Sofia Tarasova singles chronology
| "Zhityeviy pazl" (2012) | "We Are One" (2013) | "Zminyty vse" (2013) |

Junior Eurovision Song Contest 2013 entry
- Country: Ukraine
- Artist: Sofia Tarasova
- Languages: Ukrainian, English
- Composer: Sofia Tarasova
- Lyricist: Sofia Tarasova

Finals performance
- Final result: 2nd
- Final points: 121

Entry chronology
- ◄ "Nebo" (2012)
- "Pryyde vesna" (2014) ►

= We Are One (Sofia Tarasova song) =

2013 song performed by Sofia Tarasova

"We Are One" is a song by Ukrainian singer Sofia Tarasova.
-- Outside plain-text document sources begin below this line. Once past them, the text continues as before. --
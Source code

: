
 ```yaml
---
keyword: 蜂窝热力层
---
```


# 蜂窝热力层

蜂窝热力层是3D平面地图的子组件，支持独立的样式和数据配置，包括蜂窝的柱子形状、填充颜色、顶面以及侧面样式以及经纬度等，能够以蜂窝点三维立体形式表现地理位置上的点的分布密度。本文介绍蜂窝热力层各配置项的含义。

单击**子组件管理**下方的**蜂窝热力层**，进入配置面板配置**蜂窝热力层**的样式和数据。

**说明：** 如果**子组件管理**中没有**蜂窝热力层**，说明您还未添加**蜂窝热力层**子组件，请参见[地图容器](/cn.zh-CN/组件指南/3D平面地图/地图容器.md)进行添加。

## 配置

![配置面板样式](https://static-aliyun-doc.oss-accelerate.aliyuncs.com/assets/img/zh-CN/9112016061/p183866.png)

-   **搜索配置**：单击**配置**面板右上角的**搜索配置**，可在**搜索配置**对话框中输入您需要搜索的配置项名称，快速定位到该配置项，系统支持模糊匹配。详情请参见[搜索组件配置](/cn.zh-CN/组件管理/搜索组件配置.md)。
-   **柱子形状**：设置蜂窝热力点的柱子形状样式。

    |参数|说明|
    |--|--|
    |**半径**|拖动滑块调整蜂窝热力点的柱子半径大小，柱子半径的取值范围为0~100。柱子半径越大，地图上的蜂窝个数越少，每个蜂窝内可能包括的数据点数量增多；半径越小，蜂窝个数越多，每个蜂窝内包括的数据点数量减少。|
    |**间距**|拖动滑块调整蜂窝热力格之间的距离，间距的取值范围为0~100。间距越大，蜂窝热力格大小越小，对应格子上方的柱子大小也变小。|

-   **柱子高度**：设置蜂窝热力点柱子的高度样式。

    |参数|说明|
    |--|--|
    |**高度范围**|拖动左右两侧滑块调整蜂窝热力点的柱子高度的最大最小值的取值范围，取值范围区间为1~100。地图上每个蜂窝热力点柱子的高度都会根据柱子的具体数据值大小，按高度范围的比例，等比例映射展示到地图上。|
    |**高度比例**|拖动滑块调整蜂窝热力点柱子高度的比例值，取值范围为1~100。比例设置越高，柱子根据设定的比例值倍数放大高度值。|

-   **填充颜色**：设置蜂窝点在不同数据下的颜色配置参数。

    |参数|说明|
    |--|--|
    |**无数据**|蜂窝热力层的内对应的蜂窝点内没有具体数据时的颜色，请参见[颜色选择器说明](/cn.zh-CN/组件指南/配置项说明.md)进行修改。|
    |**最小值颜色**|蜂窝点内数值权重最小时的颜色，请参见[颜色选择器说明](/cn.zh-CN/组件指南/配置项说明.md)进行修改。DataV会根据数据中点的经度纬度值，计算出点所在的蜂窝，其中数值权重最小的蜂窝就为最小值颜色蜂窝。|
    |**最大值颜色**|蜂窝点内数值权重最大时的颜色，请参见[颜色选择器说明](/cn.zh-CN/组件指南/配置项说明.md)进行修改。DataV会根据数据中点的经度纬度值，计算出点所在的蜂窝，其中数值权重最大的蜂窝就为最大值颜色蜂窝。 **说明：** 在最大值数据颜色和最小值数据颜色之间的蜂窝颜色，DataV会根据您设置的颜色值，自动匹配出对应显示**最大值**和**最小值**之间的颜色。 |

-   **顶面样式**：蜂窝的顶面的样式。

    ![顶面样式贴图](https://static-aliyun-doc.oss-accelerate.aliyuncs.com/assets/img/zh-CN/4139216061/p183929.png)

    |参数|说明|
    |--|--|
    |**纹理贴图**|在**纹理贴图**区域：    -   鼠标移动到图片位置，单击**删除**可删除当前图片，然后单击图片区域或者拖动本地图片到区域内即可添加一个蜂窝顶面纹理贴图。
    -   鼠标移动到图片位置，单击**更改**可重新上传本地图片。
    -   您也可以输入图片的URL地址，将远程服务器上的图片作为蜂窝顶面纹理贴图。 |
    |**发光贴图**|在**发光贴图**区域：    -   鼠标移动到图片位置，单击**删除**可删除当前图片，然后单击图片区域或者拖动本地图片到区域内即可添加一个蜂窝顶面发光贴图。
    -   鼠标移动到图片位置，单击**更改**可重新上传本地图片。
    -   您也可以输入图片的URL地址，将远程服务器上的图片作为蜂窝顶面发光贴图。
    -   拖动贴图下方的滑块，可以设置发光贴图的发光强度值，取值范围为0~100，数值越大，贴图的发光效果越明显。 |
It represented Ukraine at the Junior Eurovision Song Contest 2013 hosted in Kyiv, Ukraine.

==Performances==

===National final===
On 2 August 2013, Sofia Tarasova took part in the national selection for Ukraine. Tarasova performed 19th in a field of 20 candidates, and won the selection altogether. Despite only coming 11th in the jury voting, the judges agreed that she would represent the nation at the actual contest. For her performance in the selection, Tarasova had a headset microphone and was accompanied by a female backup singer.

===Junior Eurovision 2013===

Tarasova's performance of "We Are One" was different than her performance from the national final. For Kyiv, Tarasova decided that there would be no backup performers with her, because she believed that it "would distract the viewers." Also, she decided to use a handheld microphone for that night. On 30 November 2013, Tarasova performed "We Are One" at the 11th annual Junior Eurovision Song Contest on home turf. Her song placed 2nd in a field of 12 songs, with 121 points.